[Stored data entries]

· · · · ·

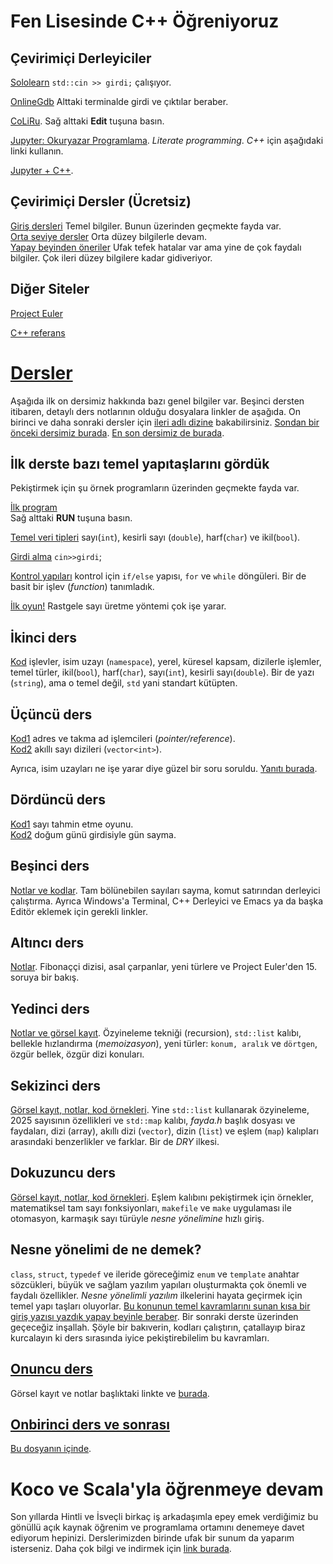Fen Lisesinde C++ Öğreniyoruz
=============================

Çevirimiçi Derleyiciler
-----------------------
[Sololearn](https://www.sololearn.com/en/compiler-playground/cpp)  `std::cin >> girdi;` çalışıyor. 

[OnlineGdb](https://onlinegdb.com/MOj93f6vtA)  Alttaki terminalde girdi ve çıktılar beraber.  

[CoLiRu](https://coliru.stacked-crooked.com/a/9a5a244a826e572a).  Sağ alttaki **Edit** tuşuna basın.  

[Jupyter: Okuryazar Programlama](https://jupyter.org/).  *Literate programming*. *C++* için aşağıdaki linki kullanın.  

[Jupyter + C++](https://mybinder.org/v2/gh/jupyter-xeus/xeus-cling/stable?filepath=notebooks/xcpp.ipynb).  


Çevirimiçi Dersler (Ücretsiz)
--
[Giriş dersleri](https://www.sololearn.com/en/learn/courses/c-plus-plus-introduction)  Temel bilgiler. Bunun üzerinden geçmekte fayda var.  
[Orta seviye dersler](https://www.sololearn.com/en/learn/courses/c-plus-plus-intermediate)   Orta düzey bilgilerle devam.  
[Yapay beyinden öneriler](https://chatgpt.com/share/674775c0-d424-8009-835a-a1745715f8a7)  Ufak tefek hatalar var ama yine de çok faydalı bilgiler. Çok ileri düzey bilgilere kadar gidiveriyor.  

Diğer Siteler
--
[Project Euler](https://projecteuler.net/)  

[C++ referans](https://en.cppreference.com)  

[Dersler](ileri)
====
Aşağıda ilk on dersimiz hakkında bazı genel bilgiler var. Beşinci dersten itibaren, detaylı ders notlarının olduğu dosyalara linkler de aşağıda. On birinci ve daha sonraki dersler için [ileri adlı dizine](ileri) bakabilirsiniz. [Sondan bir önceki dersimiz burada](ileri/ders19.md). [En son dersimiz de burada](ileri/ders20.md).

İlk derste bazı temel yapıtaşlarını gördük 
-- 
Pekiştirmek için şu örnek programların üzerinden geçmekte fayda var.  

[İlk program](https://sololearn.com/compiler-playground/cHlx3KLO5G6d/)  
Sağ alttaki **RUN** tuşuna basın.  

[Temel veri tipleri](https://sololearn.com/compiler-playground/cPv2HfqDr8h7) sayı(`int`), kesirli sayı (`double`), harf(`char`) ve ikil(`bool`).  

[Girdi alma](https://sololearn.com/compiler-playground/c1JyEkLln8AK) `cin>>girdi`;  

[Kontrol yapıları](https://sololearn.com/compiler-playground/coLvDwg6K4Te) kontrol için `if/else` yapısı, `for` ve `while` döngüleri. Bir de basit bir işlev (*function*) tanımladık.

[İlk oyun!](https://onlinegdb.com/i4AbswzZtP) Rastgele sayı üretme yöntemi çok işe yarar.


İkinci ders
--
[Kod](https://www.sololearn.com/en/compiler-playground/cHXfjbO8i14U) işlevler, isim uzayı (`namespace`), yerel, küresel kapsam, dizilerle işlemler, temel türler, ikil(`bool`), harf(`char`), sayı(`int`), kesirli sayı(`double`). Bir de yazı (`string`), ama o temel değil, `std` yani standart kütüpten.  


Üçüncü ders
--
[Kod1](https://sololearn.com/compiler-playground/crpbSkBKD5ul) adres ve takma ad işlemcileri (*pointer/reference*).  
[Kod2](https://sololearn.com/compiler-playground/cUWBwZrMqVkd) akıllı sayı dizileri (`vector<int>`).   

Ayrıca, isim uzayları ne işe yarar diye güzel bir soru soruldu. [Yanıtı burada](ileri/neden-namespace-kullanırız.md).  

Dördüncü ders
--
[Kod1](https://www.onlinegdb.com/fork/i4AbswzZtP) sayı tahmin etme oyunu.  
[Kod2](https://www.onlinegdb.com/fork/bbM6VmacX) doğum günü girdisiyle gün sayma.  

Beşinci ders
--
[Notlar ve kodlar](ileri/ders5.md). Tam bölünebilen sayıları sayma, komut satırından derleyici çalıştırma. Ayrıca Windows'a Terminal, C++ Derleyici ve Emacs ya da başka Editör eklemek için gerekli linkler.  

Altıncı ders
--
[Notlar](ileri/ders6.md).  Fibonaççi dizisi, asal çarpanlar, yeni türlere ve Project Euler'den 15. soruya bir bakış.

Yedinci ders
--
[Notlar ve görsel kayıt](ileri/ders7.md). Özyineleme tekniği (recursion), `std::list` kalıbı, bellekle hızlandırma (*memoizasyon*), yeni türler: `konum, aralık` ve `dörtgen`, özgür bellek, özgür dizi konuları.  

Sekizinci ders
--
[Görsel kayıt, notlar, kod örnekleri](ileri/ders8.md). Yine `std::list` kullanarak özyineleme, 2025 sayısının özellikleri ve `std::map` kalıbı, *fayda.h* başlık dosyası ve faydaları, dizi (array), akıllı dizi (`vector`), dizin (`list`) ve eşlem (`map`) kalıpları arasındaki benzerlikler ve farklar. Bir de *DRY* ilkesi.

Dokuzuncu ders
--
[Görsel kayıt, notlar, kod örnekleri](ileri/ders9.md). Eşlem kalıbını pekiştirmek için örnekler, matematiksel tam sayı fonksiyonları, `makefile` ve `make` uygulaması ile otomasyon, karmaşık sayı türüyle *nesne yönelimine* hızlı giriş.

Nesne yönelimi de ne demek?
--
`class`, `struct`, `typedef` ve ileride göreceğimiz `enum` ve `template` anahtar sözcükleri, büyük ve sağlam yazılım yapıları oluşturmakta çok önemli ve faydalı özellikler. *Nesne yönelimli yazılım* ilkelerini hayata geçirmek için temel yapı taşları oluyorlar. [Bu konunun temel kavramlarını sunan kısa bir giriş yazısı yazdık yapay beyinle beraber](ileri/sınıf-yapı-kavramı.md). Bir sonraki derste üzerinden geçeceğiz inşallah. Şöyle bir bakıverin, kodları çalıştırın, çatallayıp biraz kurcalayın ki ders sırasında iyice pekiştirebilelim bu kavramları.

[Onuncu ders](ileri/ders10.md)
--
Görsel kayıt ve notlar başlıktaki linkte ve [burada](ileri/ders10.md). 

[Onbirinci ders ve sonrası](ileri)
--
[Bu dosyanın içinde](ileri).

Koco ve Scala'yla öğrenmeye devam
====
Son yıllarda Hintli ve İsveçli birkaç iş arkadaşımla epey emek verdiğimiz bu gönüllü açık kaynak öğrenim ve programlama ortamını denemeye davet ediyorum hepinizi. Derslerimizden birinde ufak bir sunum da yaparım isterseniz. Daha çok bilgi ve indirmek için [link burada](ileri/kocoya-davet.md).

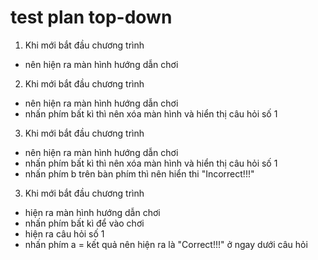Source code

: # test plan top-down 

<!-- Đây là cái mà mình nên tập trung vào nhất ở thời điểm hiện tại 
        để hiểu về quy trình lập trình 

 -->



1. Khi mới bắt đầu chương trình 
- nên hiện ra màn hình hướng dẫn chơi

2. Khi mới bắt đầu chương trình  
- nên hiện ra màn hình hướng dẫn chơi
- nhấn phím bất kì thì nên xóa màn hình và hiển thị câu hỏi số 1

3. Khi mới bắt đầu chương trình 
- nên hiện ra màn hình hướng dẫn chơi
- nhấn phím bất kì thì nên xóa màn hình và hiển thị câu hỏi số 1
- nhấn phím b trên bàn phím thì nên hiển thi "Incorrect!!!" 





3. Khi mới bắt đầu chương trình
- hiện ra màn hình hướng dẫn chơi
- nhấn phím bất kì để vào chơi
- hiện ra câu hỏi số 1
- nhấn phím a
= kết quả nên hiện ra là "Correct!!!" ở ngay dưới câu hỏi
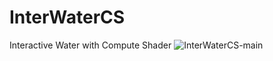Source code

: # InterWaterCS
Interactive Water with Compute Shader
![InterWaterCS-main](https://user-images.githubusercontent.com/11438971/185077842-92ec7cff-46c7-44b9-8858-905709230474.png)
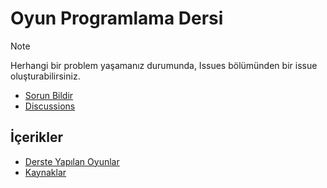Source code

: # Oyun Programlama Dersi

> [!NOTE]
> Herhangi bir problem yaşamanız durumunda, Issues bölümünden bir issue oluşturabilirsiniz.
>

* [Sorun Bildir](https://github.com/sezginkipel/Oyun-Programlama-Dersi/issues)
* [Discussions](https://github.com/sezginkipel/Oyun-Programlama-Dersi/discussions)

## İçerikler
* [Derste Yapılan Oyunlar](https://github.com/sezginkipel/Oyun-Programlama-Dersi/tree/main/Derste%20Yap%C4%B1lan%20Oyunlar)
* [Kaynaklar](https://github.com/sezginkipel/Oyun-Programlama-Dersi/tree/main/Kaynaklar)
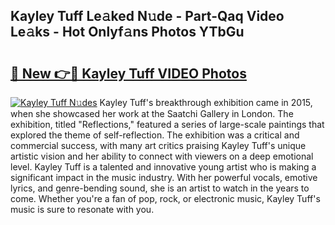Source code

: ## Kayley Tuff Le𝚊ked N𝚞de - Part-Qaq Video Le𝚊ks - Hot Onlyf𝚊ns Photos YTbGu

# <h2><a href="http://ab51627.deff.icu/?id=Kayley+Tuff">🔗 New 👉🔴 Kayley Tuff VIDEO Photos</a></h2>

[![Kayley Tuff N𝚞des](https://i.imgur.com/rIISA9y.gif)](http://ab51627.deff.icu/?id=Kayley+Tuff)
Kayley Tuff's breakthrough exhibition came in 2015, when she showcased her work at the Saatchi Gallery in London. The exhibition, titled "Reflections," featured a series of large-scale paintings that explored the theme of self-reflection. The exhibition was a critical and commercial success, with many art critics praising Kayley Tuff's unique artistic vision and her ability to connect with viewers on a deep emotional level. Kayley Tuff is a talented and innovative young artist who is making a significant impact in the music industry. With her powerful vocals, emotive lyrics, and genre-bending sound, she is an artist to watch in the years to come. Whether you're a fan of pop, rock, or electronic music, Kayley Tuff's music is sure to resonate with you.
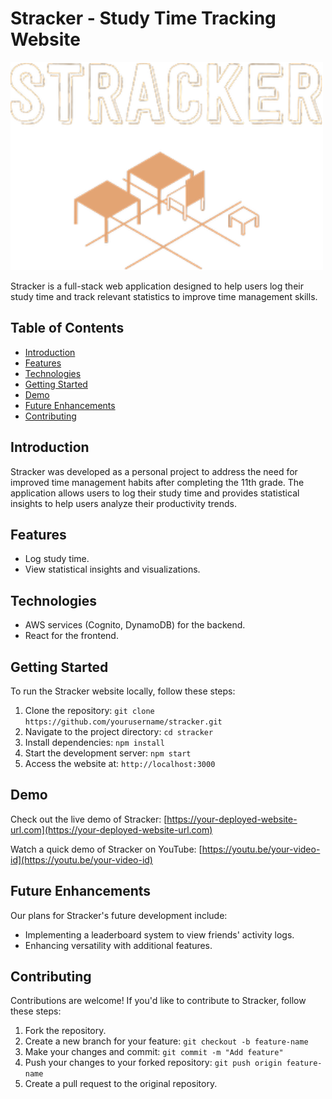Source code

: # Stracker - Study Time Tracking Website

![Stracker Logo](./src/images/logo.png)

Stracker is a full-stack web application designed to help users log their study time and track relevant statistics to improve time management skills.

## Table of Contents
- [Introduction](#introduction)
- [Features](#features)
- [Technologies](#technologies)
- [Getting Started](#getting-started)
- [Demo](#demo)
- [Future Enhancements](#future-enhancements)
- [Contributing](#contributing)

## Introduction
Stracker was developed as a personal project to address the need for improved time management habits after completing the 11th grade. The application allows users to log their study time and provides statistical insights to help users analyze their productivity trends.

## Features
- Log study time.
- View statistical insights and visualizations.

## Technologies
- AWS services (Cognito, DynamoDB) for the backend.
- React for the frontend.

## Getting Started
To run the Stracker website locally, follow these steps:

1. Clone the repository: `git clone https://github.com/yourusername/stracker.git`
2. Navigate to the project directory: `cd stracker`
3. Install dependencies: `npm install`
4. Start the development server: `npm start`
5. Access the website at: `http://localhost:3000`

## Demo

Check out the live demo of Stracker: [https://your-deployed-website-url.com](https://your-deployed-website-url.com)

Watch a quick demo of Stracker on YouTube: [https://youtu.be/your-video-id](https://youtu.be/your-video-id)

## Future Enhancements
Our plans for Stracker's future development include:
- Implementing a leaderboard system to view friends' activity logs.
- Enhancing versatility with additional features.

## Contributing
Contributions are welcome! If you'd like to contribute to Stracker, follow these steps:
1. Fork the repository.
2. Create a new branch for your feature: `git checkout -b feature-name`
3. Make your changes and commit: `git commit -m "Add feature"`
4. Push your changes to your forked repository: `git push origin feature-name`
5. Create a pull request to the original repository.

· · · · ·

__What you are asked to do__
Find "[İlk program](https://solole" in the entries above and copy that whole line exactly, then each line after it through the line that contains "ad işlemcileri (*pointer/reference*).".

__Answer__
[İlk program](https://sololearn.com/compiler-playground/cHlx3KLO5G6d/)  
Sağ alttaki **RUN** tuşuna basın.  

[Temel veri tipleri](https://sololearn.com/compiler-playground/cPv2HfqDr8h7) sayı(`int`), kesirli sayı (`double`), harf(`char`) ve ikil(`bool`).  

[Girdi alma](https://sololearn.com/compiler-playground/c1JyEkLln8AK) `cin>>girdi`;  

[Kontrol yapıları](https://sololearn.com/compiler-playground/coLvDwg6K4Te) kontrol için `if/else` yapısı, `for` ve `while` döngüleri. Bir de basit bir işlev (*function*) tanımladık.

[İlk oyun!](https://onlinegdb.com/i4AbswzZtP) Rastgele sayı üretme yöntemi çok işe yarar.


İkinci ders
--
[Kod](https://www.sololearn.com/en/compiler-playground/cHXfjbO8i14U) işlevler, isim uzayı (`namespace`), yerel, küresel kapsam, dizilerle işlemler, temel türler, ikil(`bool`), harf(`char`), sayı(`int`), kesirli sayı(`double`). Bir de yazı (`string`), ama o temel değil, `std` yani standart kütüpten.  


Üçüncü ders
--
[Kod1](https://sololearn.com/compiler-playground/crpbSkBKD5ul) adres ve takma ad işlemcileri (*pointer/reference*).  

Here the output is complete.